What is expected: Spot each line in the records below where the word "public" occurs, then copy it.

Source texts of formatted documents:

-=-=-

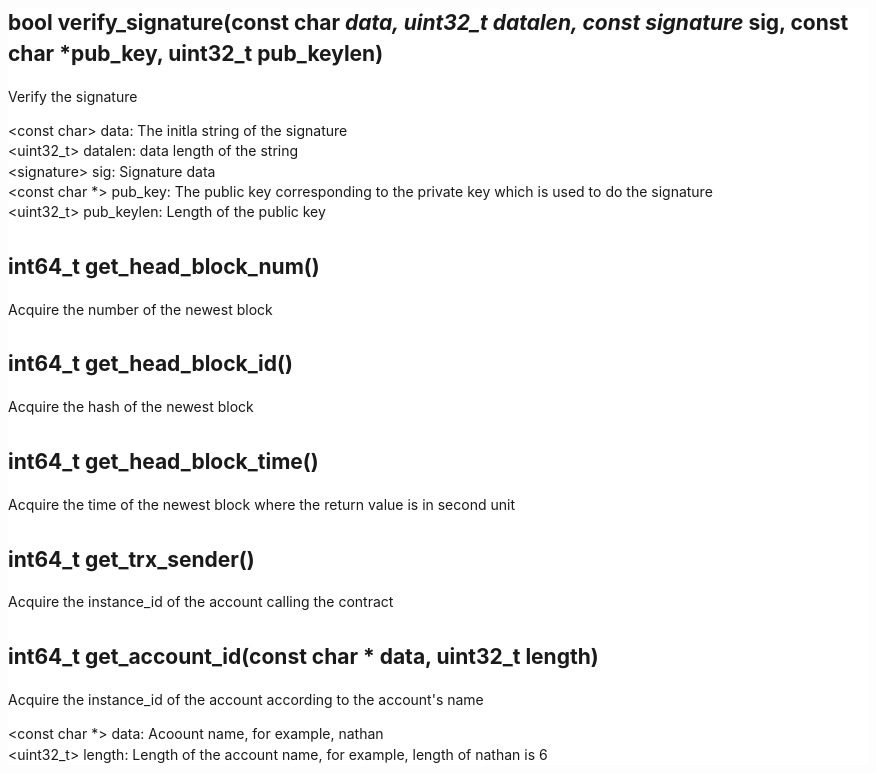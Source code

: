 

<a name="verify_signature"></a>
## bool verify_signature(const char *data, uint32_t datalen, const signature* sig,  const char *pub_key, uint32_t pub_keylen)

Verify the signature

\<const char\> data: The initla string of the signature <br>
\<uint32_t\> datalen: data length of the string <br>
\<signature\> sig: Signature data <br>
\<const char *\> pub_key: The public key corresponding to the private key which is used to do the signature <br>
\<uint32_t\> pub_keylen: Length of the public key



<a name="get_head_block_num"></a>
## int64_t get_head_block_num()

Acquire the number of the newest block



<a name="get_head_block_id"></a>
## int64_t get_head_block_id()

Acquire the hash of the newest block



<a name="get_head_block_time"></a>
## int64_t get_head_block_time()

Acquire the time of the newest block where the return value is in second unit



<a name="get_trx_sender"></a>
## int64_t get_trx_sender()

Acquire the instance_id of the account calling the contract



<a name="get_account_id"></a>
## int64_t get_account_id(const char * data, uint32_t length)

Acquire the instance_id of the account according to the account's name


\<const char *\> data: Acoount name, for example, nathan <br>
\<uint32_t\> length: Length of the account name, for example, length of nathan is 6

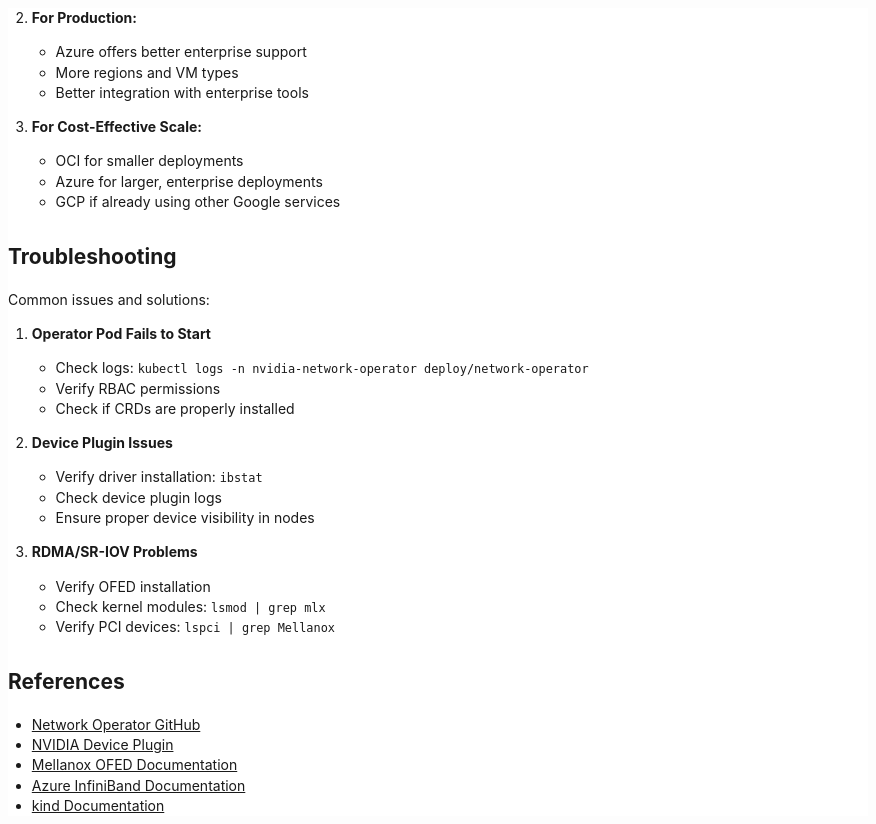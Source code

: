 2. **For Production:**
   - Azure offers better enterprise support
   - More regions and VM types
   - Better integration with enterprise tools

3. **For Cost-Effective Scale:**
   - OCI for smaller deployments
   - Azure for larger, enterprise deployments
   - GCP if already using other Google services

## Troubleshooting

Common issues and solutions:

1. **Operator Pod Fails to Start**
   - Check logs: `kubectl logs -n nvidia-network-operator deploy/network-operator`
   - Verify RBAC permissions
   - Check if CRDs are properly installed

2. **Device Plugin Issues**
   - Verify driver installation: `ibstat`
   - Check device plugin logs
   - Ensure proper device visibility in nodes

3. **RDMA/SR-IOV Problems**
   - Verify OFED installation
   - Check kernel modules: `lsmod | grep mlx`
   - Verify PCI devices: `lspci | grep Mellanox`

## References

- [Network Operator GitHub](https://github.com/Mellanox/network-operator)
- [NVIDIA Device Plugin](https://github.com/NVIDIA/k8s-device-plugin)
- [Mellanox OFED Documentation](https://docs.nvidia.com/networking/display/OFEDv525400/)
- [Azure InfiniBand Documentation](https://learn.microsoft.com/en-us/azure/virtual-machines/infini-band)
- [kind Documentation](https://kind.sigs.k8s.io/)
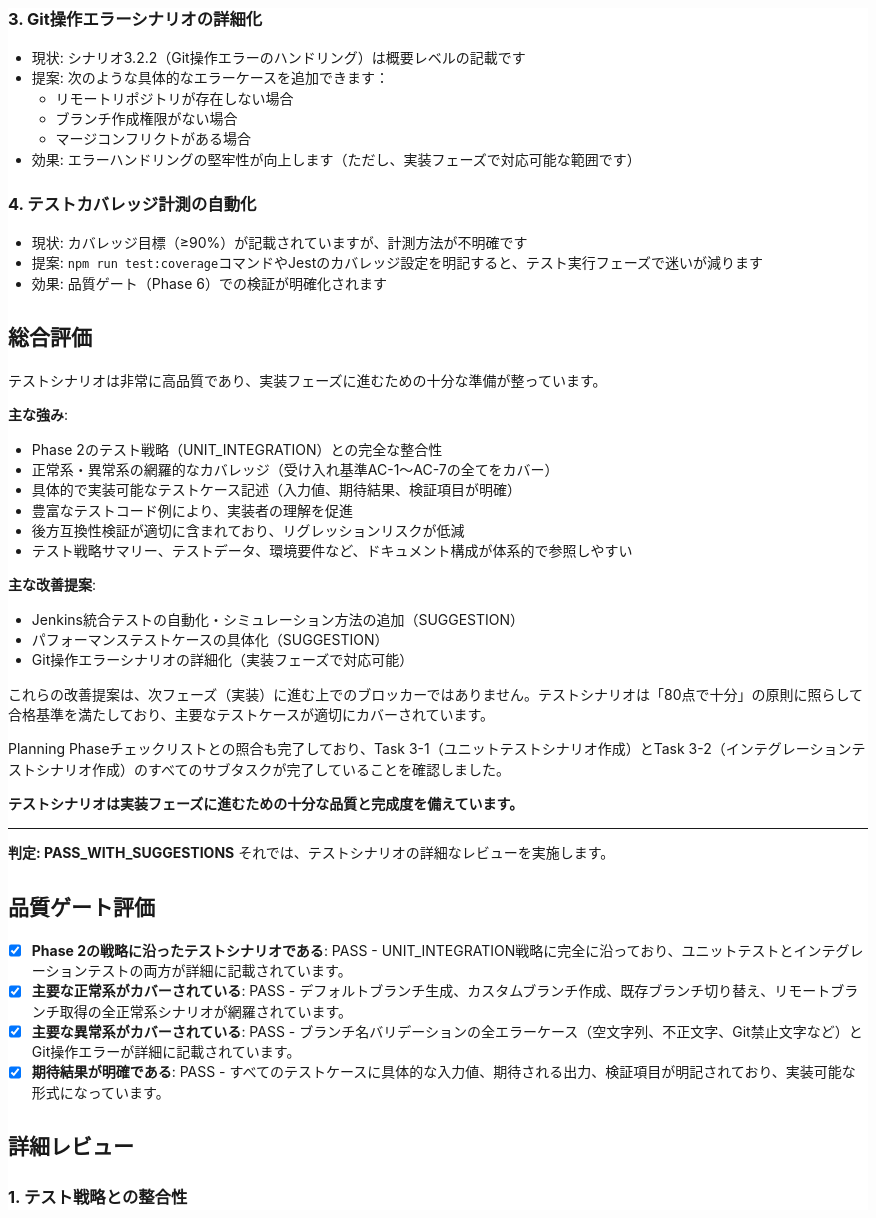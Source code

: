 ### 3. **Git操作エラーシナリオの詳細化**
   - 現状: シナリオ3.2.2（Git操作エラーのハンドリング）は概要レベルの記載です
   - 提案: 次のような具体的なエラーケースを追加できます：
     - リモートリポジトリが存在しない場合
     - ブランチ作成権限がない場合
     - マージコンフリクトがある場合
   - 効果: エラーハンドリングの堅牢性が向上します（ただし、実装フェーズで対応可能な範囲です）

### 4. **テストカバレッジ計測の自動化**
   - 現状: カバレッジ目標（≥90%）が記載されていますが、計測方法が不明確です
   - 提案: `npm run test:coverage`コマンドやJestのカバレッジ設定を明記すると、テスト実行フェーズで迷いが減ります
   - 効果: 品質ゲート（Phase 6）での検証が明確化されます

## 総合評価

テストシナリオは非常に高品質であり、実装フェーズに進むための十分な準備が整っています。

**主な強み**:
- Phase 2のテスト戦略（UNIT_INTEGRATION）との完全な整合性
- 正常系・異常系の網羅的なカバレッジ（受け入れ基準AC-1～AC-7の全てをカバー）
- 具体的で実装可能なテストケース記述（入力値、期待結果、検証項目が明確）
- 豊富なテストコード例により、実装者の理解を促進
- 後方互換性検証が適切に含まれており、リグレッションリスクが低減
- テスト戦略サマリー、テストデータ、環境要件など、ドキュメント構成が体系的で参照しやすい

**主な改善提案**:
- Jenkins統合テストの自動化・シミュレーション方法の追加（SUGGESTION）
- パフォーマンステストケースの具体化（SUGGESTION）
- Git操作エラーシナリオの詳細化（実装フェーズで対応可能）

これらの改善提案は、次フェーズ（実装）に進む上でのブロッカーではありません。テストシナリオは「80点で十分」の原則に照らして合格基準を満たしており、主要なテストケースが適切にカバーされています。

Planning Phaseチェックリストとの照合も完了しており、Task 3-1（ユニットテストシナリオ作成）とTask 3-2（インテグレーションテストシナリオ作成）のすべてのサブタスクが完了していることを確認しました。

**テストシナリオは実装フェーズに進むための十分な品質と完成度を備えています。**

---
**判定: PASS_WITH_SUGGESTIONS**
それでは、テストシナリオの詳細なレビューを実施します。

## 品質ゲート評価

- [x] **Phase 2の戦略に沿ったテストシナリオである**: PASS - UNIT_INTEGRATION戦略に完全に沿っており、ユニットテストとインテグレーションテストの両方が詳細に記載されています。
- [x] **主要な正常系がカバーされている**: PASS - デフォルトブランチ生成、カスタムブランチ作成、既存ブランチ切り替え、リモートブランチ取得の全正常系シナリオが網羅されています。
- [x] **主要な異常系がカバーされている**: PASS - ブランチ名バリデーションの全エラーケース（空文字列、不正文字、Git禁止文字など）とGit操作エラーが詳細に記載されています。
- [x] **期待結果が明確である**: PASS - すべてのテストケースに具体的な入力値、期待される出力、検証項目が明記されており、実装可能な形式になっています。

## 詳細レビュー

### 1. テスト戦略との整合性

-=-=-

Result of this task:
\<const char *\> pub_key: The public key corresponding to the private key which is used to do the signature <br>
\<uint32_t\> pub_keylen: Length of the public key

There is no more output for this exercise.